• About this task: Among the entries that follow, tally the lines with the string "StatelessWidget". Give no more than the number.

• Data excerpts:
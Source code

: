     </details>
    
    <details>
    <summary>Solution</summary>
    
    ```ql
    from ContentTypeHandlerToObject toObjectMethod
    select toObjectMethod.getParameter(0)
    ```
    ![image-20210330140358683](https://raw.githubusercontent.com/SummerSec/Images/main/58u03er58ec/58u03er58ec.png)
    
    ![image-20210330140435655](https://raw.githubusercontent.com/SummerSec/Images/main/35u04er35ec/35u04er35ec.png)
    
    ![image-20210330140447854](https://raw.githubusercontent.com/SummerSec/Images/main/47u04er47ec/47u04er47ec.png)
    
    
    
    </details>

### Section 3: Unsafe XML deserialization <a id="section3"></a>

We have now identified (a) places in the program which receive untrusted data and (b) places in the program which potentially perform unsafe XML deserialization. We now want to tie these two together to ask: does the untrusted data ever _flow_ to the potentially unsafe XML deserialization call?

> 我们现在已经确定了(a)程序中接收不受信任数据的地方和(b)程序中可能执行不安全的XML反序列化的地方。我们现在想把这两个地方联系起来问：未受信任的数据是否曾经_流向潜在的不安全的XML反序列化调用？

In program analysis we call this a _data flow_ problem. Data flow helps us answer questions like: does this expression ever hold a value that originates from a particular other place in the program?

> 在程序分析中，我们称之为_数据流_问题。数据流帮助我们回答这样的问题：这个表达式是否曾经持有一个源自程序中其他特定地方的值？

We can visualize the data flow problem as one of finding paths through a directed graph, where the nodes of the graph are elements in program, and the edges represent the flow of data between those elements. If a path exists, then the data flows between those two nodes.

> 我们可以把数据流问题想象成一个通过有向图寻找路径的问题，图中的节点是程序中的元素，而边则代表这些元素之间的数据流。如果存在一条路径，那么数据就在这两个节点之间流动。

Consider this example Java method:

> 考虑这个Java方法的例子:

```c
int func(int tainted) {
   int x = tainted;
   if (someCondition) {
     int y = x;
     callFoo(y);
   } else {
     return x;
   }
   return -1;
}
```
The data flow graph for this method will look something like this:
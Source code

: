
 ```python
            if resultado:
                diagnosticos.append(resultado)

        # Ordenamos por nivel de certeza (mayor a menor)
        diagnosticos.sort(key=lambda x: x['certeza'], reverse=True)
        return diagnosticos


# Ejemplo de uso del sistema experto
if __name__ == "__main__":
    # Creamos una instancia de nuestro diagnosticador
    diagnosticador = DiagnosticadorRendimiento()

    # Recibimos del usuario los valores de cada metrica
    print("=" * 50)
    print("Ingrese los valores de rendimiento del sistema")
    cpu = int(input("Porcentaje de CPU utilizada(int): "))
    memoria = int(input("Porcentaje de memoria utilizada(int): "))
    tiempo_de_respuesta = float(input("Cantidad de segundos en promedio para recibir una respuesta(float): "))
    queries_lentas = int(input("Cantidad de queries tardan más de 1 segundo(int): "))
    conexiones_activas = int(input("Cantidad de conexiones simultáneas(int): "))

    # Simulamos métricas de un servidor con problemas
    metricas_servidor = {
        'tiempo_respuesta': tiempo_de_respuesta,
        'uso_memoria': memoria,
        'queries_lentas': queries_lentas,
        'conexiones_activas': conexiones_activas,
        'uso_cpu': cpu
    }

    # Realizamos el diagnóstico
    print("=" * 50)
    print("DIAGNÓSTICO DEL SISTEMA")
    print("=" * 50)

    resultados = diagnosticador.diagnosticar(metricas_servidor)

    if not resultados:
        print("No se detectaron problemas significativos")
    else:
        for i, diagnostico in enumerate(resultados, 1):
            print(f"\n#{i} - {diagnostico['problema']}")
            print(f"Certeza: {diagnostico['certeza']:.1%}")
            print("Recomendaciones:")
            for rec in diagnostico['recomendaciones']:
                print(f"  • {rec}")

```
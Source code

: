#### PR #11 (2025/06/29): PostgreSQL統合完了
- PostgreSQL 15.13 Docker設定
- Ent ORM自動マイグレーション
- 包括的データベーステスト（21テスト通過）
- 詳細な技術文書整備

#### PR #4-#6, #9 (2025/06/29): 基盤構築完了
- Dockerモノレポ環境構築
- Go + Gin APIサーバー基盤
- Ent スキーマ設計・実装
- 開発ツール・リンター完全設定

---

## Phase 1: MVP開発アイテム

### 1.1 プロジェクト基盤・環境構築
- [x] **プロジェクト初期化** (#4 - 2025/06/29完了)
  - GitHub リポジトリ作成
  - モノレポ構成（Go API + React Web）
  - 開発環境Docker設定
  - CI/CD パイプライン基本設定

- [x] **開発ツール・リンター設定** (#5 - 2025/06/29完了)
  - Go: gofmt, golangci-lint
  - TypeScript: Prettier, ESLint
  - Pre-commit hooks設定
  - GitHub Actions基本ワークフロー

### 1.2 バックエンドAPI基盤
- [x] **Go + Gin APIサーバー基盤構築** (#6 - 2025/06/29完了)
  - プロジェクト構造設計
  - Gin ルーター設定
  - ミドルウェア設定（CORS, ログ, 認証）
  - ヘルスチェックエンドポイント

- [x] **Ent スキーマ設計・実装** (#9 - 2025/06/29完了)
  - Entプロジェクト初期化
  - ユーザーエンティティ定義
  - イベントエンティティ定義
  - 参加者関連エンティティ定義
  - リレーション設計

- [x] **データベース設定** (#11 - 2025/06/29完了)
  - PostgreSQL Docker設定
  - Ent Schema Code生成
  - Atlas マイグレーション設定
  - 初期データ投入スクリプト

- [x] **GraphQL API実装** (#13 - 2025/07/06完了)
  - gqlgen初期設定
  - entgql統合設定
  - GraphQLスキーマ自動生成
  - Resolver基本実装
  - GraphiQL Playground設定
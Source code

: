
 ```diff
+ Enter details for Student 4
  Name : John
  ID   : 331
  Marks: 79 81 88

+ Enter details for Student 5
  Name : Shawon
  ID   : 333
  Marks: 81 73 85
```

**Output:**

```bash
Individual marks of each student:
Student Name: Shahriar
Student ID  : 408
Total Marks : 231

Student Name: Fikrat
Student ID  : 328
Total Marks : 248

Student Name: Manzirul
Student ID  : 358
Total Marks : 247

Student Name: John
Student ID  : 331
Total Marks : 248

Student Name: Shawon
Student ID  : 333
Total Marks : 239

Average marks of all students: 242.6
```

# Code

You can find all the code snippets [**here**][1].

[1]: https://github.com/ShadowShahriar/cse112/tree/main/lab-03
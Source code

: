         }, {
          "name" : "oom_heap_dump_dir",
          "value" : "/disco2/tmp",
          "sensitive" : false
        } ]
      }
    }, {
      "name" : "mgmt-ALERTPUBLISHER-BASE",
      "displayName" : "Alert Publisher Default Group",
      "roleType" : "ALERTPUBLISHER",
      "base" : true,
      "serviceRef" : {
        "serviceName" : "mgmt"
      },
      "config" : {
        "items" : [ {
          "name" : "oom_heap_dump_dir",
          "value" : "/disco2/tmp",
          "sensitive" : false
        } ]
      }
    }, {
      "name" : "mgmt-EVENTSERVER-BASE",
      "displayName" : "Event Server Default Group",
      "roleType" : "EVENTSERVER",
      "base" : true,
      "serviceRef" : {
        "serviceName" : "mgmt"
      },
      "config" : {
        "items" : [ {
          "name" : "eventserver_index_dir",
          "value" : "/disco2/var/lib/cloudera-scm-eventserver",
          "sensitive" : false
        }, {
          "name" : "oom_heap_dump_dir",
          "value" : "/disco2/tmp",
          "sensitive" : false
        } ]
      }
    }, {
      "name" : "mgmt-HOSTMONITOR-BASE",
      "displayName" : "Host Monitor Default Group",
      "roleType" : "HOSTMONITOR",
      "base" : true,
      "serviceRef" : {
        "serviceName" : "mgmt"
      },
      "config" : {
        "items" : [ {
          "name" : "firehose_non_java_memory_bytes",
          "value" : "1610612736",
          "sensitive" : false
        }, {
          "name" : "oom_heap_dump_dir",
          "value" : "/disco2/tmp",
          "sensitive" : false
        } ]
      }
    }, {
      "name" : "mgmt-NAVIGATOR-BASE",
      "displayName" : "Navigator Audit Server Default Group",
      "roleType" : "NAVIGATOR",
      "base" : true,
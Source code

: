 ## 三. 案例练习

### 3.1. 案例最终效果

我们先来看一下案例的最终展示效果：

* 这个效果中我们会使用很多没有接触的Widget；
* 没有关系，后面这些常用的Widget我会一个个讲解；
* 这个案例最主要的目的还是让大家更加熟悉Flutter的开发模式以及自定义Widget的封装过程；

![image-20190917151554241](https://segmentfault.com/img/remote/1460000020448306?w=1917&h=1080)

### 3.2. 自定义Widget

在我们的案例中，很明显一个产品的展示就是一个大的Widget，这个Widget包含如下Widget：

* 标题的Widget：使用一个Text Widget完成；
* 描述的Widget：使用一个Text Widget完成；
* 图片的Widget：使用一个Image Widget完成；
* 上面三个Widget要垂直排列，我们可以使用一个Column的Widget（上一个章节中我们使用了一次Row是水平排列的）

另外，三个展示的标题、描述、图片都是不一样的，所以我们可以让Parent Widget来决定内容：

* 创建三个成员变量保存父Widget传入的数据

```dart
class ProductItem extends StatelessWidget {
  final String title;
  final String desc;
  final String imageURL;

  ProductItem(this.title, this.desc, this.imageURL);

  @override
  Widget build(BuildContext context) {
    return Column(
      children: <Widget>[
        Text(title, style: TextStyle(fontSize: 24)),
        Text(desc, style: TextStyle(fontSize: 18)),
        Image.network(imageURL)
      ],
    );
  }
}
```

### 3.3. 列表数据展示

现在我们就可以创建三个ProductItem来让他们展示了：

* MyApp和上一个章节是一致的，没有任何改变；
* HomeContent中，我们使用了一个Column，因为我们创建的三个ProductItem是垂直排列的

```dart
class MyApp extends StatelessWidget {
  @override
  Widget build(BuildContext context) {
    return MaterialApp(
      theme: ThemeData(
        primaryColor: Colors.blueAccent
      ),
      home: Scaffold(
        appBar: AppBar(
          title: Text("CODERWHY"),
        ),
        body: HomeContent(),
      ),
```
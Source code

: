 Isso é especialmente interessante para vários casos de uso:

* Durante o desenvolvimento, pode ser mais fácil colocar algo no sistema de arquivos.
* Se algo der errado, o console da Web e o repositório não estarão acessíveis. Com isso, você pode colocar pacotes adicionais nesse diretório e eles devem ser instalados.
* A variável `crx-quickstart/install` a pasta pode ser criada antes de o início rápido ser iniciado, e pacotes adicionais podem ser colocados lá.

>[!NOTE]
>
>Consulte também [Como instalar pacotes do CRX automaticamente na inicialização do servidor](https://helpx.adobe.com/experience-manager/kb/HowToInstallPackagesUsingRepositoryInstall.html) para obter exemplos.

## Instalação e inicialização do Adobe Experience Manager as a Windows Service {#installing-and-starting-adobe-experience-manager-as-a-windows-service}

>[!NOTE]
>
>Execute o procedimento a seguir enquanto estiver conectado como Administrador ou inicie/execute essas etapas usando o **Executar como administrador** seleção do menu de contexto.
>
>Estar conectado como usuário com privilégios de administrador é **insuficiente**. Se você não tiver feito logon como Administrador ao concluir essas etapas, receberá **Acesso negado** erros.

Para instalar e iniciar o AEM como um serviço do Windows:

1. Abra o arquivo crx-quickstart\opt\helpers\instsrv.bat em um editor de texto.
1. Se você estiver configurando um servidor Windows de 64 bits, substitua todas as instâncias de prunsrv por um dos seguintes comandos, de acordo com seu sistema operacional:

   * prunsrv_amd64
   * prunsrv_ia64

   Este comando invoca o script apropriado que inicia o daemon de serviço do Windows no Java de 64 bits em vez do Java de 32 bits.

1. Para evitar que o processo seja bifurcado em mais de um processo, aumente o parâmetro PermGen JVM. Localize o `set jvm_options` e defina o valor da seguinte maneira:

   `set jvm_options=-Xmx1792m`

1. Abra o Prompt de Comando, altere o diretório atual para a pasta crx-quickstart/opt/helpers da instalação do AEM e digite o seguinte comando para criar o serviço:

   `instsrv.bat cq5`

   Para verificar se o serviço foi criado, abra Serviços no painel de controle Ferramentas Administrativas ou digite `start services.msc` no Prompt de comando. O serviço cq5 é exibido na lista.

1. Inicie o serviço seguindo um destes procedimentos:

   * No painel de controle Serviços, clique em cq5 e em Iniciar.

• Written answer: 2